The antibiotic Cubicin (daptomycin) has been associated with life-threatening eosinophilic pneumonia, the U.S. Food & Drug Administration (FDA) warned today. The agency has requested that the Cubicin label be updated to reflect this risk.
Cubicin is an intravenous antibacterial drug indicated for use in treatment of serious skin infections and bloodstream infections. It was approved by the FDA in 2003 for skin infections, and in 2006 its indication was expanded to include bloodstream infections. In 2007, pulmonary eosinophilia was added to the Adverse Reactions, Post-Marketing Experience section of the Cubicin product label.

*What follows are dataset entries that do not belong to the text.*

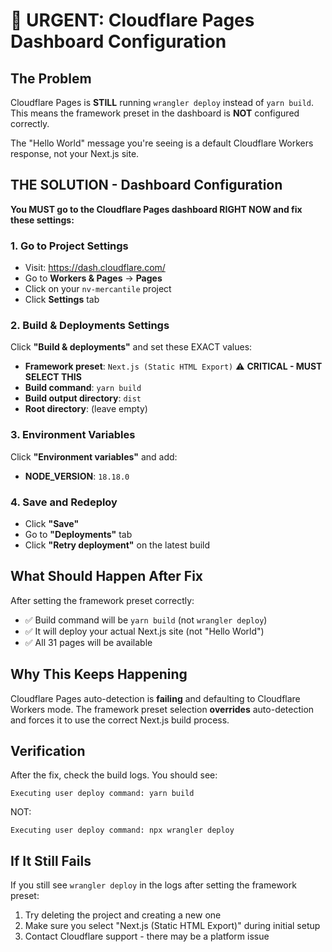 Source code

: # 🚨 URGENT: Cloudflare Pages Dashboard Configuration

## The Problem
Cloudflare Pages is **STILL** running `wrangler deploy` instead of `yarn build`. This means the framework preset in the dashboard is **NOT** configured correctly.

The "Hello World" message you're seeing is a default Cloudflare Workers response, not your Next.js site.

## THE SOLUTION - Dashboard Configuration

**You MUST go to the Cloudflare Pages dashboard RIGHT NOW and fix these settings:**

### 1. Go to Project Settings
- Visit: https://dash.cloudflare.com/
- Go to **Workers & Pages** → **Pages**
- Click on your `nv-mercantile` project
- Click **Settings** tab

### 2. Build & Deployments Settings
Click **"Build & deployments"** and set these EXACT values:

- **Framework preset**: `Next.js (Static HTML Export)` ⚠️ **CRITICAL - MUST SELECT THIS**
- **Build command**: `yarn build`
- **Build output directory**: `dist`
- **Root directory**: (leave empty)

### 3. Environment Variables
Click **"Environment variables"** and add:
- **NODE_VERSION**: `18.18.0`

### 4. Save and Redeploy
- Click **"Save"**
- Go to **"Deployments"** tab
- Click **"Retry deployment"** on the latest build

## What Should Happen After Fix

After setting the framework preset correctly:
- ✅ Build command will be `yarn build` (not `wrangler deploy`)
- ✅ It will deploy your actual Next.js site (not "Hello World")
- ✅ All 31 pages will be available

## Why This Keeps Happening

Cloudflare Pages auto-detection is **failing** and defaulting to Cloudflare Workers mode. The framework preset selection **overrides** auto-detection and forces it to use the correct Next.js build process.

## Verification

After the fix, check the build logs. You should see:
```
Executing user deploy command: yarn build
```

NOT:
```
Executing user deploy command: npx wrangler deploy
```

## If It Still Fails

If you still see `wrangler deploy` in the logs after setting the framework preset:
1. Try deleting the project and creating a new one
2. Make sure you select "Next.js (Static HTML Export)" during initial setup
3. Contact Cloudflare support - there may be a platform issue
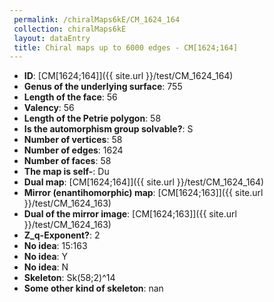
 ```yaml
--- 
 permalink: /chiralMaps6kE/CM_1624_164 
 collection: chiralMaps6kE
 layout: dataEntry
 title: Chiral maps up to 6000 edges - CM[1624;164]
---
```


- **ID**: [CM[1624;164]]({{ site.url }}/test/CM_1624_164)
- **Genus of the underlying surface**: 755
- **Length of the face**: 56
- **Valency**: 56
- **Length of the Petrie polygon**: 58
- **Is the automorphism group solvable?**: S
- **Number of vertices**: 58
- **Number of edges**: 1624
- **Number of faces**: 58
- **The map is self-**: Du
- **Dual map**: [CM[1624;164]]({{ site.url }}/test/CM_1624_164)
- **Mirror (enantihomorphic) map**: [CM[1624;163]]({{ site.url }}/test/CM_1624_163)
- **Dual of the mirror image**: [CM[1624;163]]({{ site.url }}/test/CM_1624_163)
- **Z_q-Exponent?**: 2
- **No idea**:  15:163
- **No idea**: Y
- **No idea**: N
- **Skeleton**: Sk(58;2)^14
- **Some other kind of skeleton**: nan
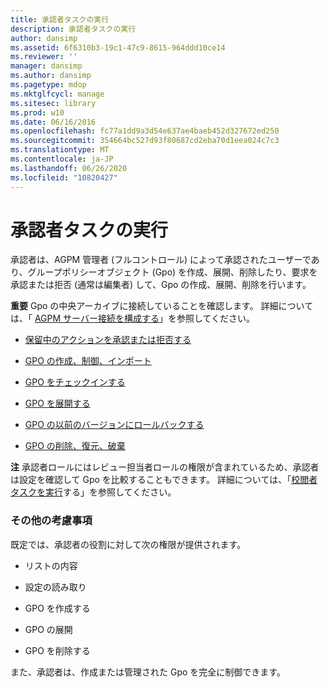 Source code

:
 ```yaml
---
title: 承認者タスクの実行
description: 承認者タスクの実行
author: dansimp
ms.assetid: 6f6310b3-19c1-47c9-8615-964ddd10ce14
ms.reviewer: ''
manager: dansimp
ms.author: dansimp
ms.pagetype: mdop
ms.mktglfcycl: manage
ms.sitesec: library
ms.prod: w10
ms.date: 06/16/2016
ms.openlocfilehash: fc77a1dd9a3d54e637ae4baeb452d327672ed250
ms.sourcegitcommit: 354664bc527d93f80687cd2eba70d1eea024c7c3
ms.translationtype: MT
ms.contentlocale: ja-JP
ms.lasthandoff: 06/26/2020
ms.locfileid: "10820427"
---
```

# 承認者タスクの実行


承認者は、AGPM 管理者 (フルコントロール) によって承認されたユーザーであり、グループポリシーオブジェクト (Gpo) を作成、展開、削除したり、要求を承認または拒否 (通常は編集者) して、Gpo の作成、展開、削除を行います。

**重要** Gpo の中央アーカイブに接続していることを確認します。 詳細については、「 [AGPM サーバー接続を構成する](configure-the-agpm-server-connection-reviewer.md)」を参照してください。

 

-   [保留中のアクションを承認または拒否する](approve-or-reject-a-pending-action.md)

-   [GPO の作成、制御、インポート](creating-controlling-or-importing-a-gpo-approver.md)

-   [GPO をチェックインする](check-in-a-gpo-approver.md)

-   [GPO を展開する](deploy-a-gpo.md)

-   [GPO の以前のバージョンにロールバックする](roll-back-to-a-previous-version-of-a-gpo.md)

-   [GPO の削除、復元、破棄](deleting-restoring-or-destroying-a-gpo.md)

**注** 承認者ロールにはレビュー担当者ロールの権限が含まれているため、承認者は設定を確認して Gpo を比較することもできます。 詳細については、「[校閲者タスクを実行](performing-reviewer-tasks.md)する」を参照してください。

 

### その他の考慮事項

既定では、承認者の役割に対して次の権限が提供されます。

-   リストの内容

-   設定の読み取り

-   GPO を作成する

-   GPO の展開

-   GPO を削除する

また、承認者は、作成または管理された Gpo を完全に制御できます。

 

 





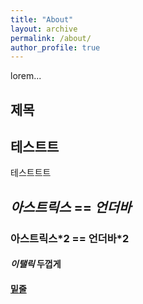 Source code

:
 ```yaml
---
title: "About"
layout: archive
permalink: /about/
author_profile: true
---
```

lorem...

## 제목

테스트트
-----
테스트트트

## *아스트릭스* == _언더바_
### **아스트릭스*2** == __언더바*2__
#### **_이탤릭_ 두껍게**
#### <u>밑줄</u>


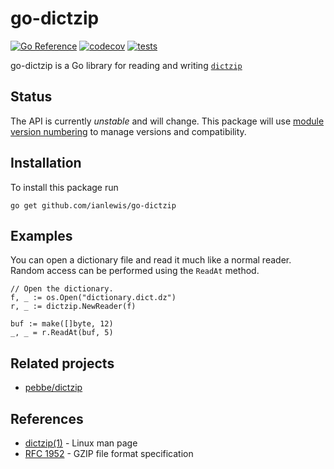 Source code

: # go-dictzip

[![Go Reference](https://pkg.go.dev/badge/github.com/ianlewis/go-dictzip.svg)](https://pkg.go.dev/github.com/ianlewis/go-dictzip)
[![codecov](https://codecov.io/gh/ianlewis/go-dictzip/graph/badge.svg?token=LJVTOT3ZHE)](https://codecov.io/gh/ianlewis/go-dictzip)
[![tests](https://github.com/ianlewis/go-dictzip/actions/workflows/pre-submit.units.yml/badge.svg)](https://github.com/ianlewis/go-dictzip/actions/workflows/pre-submit.units.yml)

go-dictzip is a Go library for reading and writing [`dictzip`](https://linux.die.net/man/1/dictzip)

## Status

The API is currently _unstable_ and will change. This package will use [module
version numbering](https://golang.org/doc/modules/version-numbers) to manage
versions and compatibility.

## Installation

To install this package run

`go get github.com/ianlewis/go-dictzip`

## Examples

You can open a dictionary file and read it much like a normal reader.
Random access can be performed using the `ReadAt` method.

```golang
// Open the dictionary.
f, _ := os.Open("dictionary.dict.dz")
r, _ := dictzip.NewReader(f)

buf := make([]byte, 12)
_, _ = r.ReadAt(buf, 5)
```

## Related projects

- [pebbe/dictzip](https://github.com/pebbe/dictzip)

## References

- [dictzip(1)](https://linux.die.net/man/1/dictzip) - Linux man page
- [RFC 1952](https://datatracker.ietf.org/doc/html/rfc1952) - GZIP file format specification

According to today’s alert, the FDA has reviewed published case reports of Cubicin-associated eosinophilic pneumonia and conducted a review of post-marketing adverse event reports from the FDA’s Adverse Event Reporting System. The FDA’s review identified 7 cases of eosinophilic pneumonia between 2004 and 2010 that were most likely associated with Cubicin. The agency also identified 36 possible cases of eosinophilic pneumonia associated with Cubicin use.
Based on these reviews, the FDA determined that eosinophilic pneumonia can be associated with Cubicin use and requested that the manufacturer of Cubicin include this information in the Warnings and Precautions and Adverse Reactions, Post-Marketing Experience sections of the drug label.
Eosinophilic pneumonia is a rare, but serious condition where a type of white blood cell (eosinophil) fills the lungs. Symptoms of eosinophilic pneumonia include fever, cough, shortness of breath, and difficulty breathing.
The FDA has advised healthcare professionals to closely monitor patients being treated with Cubicin for eosinophilic pneumonia. Patients receiving Cubicin should immediately contact their healthcare professional if they develop a new or worsening fever, cough, shortness of breath, or difficulty breathing.